[Opening TASK INPUT section]
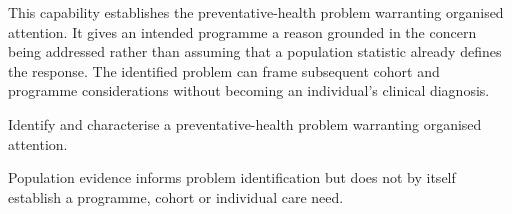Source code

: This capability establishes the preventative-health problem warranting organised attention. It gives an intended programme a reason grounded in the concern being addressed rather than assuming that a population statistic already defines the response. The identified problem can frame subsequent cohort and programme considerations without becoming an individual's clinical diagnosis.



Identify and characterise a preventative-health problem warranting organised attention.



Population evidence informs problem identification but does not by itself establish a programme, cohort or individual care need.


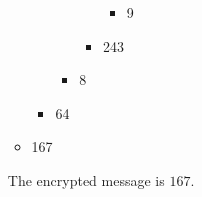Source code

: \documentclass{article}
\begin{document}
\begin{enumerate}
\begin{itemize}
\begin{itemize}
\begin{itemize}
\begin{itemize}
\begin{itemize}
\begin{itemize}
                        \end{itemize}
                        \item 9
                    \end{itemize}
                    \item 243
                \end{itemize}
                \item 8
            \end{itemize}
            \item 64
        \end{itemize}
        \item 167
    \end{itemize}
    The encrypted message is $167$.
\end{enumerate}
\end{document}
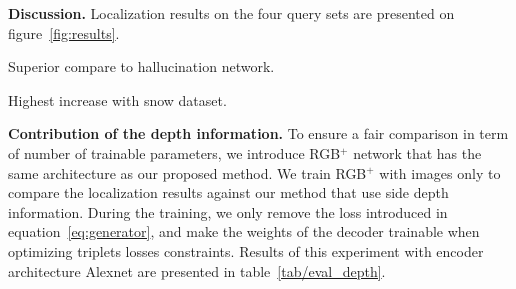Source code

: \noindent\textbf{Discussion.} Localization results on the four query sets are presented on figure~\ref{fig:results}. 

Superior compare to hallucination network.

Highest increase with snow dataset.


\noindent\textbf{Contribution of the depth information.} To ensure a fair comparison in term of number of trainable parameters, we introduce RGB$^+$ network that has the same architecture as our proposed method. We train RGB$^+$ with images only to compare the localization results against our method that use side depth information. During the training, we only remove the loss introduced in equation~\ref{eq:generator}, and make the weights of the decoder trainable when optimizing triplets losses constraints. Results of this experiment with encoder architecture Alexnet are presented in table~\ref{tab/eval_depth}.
[Closing TASK INPUT section]
[Opening TASK INPUT section]
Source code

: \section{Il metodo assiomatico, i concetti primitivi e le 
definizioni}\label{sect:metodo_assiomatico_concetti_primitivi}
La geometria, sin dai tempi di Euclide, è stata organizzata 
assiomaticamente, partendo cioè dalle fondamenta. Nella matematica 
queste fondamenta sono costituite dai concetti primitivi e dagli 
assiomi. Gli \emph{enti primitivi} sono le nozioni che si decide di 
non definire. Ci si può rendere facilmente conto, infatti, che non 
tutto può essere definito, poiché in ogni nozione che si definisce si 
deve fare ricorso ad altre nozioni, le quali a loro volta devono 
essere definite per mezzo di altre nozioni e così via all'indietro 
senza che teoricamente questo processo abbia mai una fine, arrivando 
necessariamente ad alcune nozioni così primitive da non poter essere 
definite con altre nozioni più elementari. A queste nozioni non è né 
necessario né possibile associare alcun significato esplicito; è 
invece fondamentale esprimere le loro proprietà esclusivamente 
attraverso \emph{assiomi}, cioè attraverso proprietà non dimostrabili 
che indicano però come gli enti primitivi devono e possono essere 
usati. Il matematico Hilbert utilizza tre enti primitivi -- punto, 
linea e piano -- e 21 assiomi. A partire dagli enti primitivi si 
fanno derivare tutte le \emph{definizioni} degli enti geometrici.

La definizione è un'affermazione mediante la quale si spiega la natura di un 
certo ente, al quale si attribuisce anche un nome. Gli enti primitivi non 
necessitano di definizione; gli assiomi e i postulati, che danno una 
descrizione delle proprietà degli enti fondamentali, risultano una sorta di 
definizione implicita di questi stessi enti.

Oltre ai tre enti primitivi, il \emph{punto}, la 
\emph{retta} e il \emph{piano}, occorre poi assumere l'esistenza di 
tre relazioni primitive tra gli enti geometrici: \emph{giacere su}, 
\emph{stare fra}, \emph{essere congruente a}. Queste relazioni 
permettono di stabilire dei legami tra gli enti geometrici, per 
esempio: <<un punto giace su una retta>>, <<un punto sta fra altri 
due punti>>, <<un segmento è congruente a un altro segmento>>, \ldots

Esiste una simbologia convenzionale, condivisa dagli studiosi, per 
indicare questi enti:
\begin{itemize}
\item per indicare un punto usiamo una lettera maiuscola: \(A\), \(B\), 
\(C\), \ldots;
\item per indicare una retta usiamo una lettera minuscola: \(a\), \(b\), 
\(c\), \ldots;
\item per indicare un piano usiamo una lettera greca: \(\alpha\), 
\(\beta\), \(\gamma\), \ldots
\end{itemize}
[Closing TASK INPUT section]
» **PROBLEM TO WORK ON**: In the listing above, locate the line containing "La geometria, sin" and the line containing "che indicano però". Transcribe those two lines and everything between them, exactly as written.

» **RESULT BELOW**:
La geometria, sin dai tempi di Euclide, è stata organizzata 
assiomaticamente, partendo cioè dalle fondamenta. Nella matematica 
queste fondamenta sono costituite dai concetti primitivi e dagli 
assiomi. Gli \emph{enti primitivi} sono le nozioni che si decide di 
non definire. Ci si può rendere facilmente conto, infatti, che non 
tutto può essere definito, poiché in ogni nozione che si definisce si 
deve fare ricorso ad altre nozioni, le quali a loro volta devono 
essere definite per mezzo di altre nozioni e così via all'indietro 
senza che teoricamente questo processo abbia mai una fine, arrivando 
necessariamente ad alcune nozioni così primitive da non poter essere 
definite con altre nozioni più elementari. A queste nozioni non è né 
necessario né possibile associare alcun significato esplicito; è 
invece fondamentale esprimere le loro proprietà esclusivamente 
attraverso \emph{assiomi}, cioè attraverso proprietà non dimostrabili 
che indicano però come gli enti primitivi devono e possono essere 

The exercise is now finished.